“Of course not, but it’ll leak out somehow. I shall tell Mackenzie and he’ll do the rest. I wonder why the dons object to me so much? At least, I know why. They think I’m pulling their sacred legs. The Ode to the Trousers annoyed them awfully. They thought it was going to be obscene, and suffered a bitter disappointment.”

Robin sat down on the floor.

“Don’t see what you’re playing at,” he said. “It’s perfectly easy to be unpopular, and you take such a lot of trouble about it.”

“There you’re wrong,” said Jelf. “You couldn’t be unpopular if you tried, Birds. Your hair is nice and short and you’ve a clean face and shave every morning, and play cricket and are exactly like everybody else.”

“Sooner be like that than like you,” said Robin politely.

“You couldn’t be like me, if you tried, simply because you can’t think for yourself. You accept all that you’ve been brought up in, like a dear little good boy, eating the dinner that’s given him, and saying his grace afterwards. Being born an Englishman together with Eton and Cambridge has made you precisely what you are, which is exactly the same as Badders and Jim. You do what you’re told without ever asking why. Britannia rules the waves, and church is at eleven on Sunday morning, but you may play lawn-tennis in the afternoon.”

Jelf got up and waved his arms wildly.

“You’re all cast in one mould,” he said, “and Lord, how I should like to break it. Here you sit, you and Badders and Jim, and Badders is going to be a schoolmaster, because his father was, and Jim is going to be a clergyman for the same reason, and you’re going to be a bloody lord. Gosh! That’s why you get on so well, simply because you never think. And you never think because you can’t. Happy England! Our national stupidity is the basis of our national prosperity.”

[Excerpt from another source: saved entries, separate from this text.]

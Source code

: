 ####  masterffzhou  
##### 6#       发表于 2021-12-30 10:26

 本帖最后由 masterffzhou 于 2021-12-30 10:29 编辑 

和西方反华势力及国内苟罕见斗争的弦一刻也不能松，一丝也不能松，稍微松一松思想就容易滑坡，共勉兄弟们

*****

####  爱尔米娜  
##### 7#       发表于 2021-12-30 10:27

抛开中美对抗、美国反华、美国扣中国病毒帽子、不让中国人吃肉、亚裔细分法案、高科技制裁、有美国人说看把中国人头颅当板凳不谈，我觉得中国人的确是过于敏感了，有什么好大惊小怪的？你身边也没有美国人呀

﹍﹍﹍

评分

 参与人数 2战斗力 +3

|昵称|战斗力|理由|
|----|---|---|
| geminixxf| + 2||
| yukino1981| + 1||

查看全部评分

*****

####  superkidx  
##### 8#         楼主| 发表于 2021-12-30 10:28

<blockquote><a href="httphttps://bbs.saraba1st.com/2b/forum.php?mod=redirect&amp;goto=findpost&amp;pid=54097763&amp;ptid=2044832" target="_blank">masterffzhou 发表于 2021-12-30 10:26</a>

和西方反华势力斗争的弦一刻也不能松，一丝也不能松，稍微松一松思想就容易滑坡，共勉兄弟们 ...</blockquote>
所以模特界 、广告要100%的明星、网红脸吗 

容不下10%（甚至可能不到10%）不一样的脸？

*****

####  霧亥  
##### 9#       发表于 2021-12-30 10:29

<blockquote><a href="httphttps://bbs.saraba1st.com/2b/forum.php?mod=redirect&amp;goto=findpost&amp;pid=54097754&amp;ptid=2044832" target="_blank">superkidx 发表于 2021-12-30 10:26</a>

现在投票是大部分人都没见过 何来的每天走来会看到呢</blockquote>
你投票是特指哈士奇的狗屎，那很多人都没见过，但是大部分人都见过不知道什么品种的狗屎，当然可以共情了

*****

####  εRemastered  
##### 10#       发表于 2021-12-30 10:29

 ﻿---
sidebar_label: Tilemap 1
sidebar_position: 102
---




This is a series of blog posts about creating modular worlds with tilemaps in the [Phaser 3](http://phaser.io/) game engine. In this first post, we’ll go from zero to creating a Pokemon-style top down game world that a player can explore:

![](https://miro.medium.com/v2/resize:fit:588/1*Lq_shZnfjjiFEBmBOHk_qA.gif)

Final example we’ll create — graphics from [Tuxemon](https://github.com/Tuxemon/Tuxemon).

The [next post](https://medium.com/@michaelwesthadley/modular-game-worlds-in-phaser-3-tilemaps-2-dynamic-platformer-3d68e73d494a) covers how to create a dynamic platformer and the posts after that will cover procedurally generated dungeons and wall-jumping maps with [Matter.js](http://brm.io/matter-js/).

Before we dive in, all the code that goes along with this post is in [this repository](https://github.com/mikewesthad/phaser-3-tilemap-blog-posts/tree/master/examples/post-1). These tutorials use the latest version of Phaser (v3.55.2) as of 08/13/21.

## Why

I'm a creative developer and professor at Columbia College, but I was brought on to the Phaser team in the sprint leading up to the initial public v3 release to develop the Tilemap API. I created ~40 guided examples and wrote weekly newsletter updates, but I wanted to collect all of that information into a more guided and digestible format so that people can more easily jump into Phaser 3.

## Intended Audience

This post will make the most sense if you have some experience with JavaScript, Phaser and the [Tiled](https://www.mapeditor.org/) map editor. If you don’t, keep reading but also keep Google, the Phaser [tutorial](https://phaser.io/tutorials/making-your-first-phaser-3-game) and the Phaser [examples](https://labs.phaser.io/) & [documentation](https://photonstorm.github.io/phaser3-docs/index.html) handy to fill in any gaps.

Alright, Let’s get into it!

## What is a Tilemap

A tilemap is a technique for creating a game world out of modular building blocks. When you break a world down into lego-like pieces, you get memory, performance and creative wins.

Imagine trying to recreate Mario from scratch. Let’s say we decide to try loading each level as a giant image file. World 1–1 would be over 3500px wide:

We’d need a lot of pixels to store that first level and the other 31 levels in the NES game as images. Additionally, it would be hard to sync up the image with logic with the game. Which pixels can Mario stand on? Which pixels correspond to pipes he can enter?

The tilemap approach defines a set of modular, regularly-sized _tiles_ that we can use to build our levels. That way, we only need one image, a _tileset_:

“That comes out of ‘Intentions,’” remarked Badsley.

“I daresay it does, but anyhow, they’re not good intentions, which are invariably fatal. But none of you have got any intentions at all, except to be smug and comfortable and stereotyped. There’s Badders with his girls, and Birds with his cricket, and Jim—well, I don’t know what Jim’s with. He’s usually with Birds.”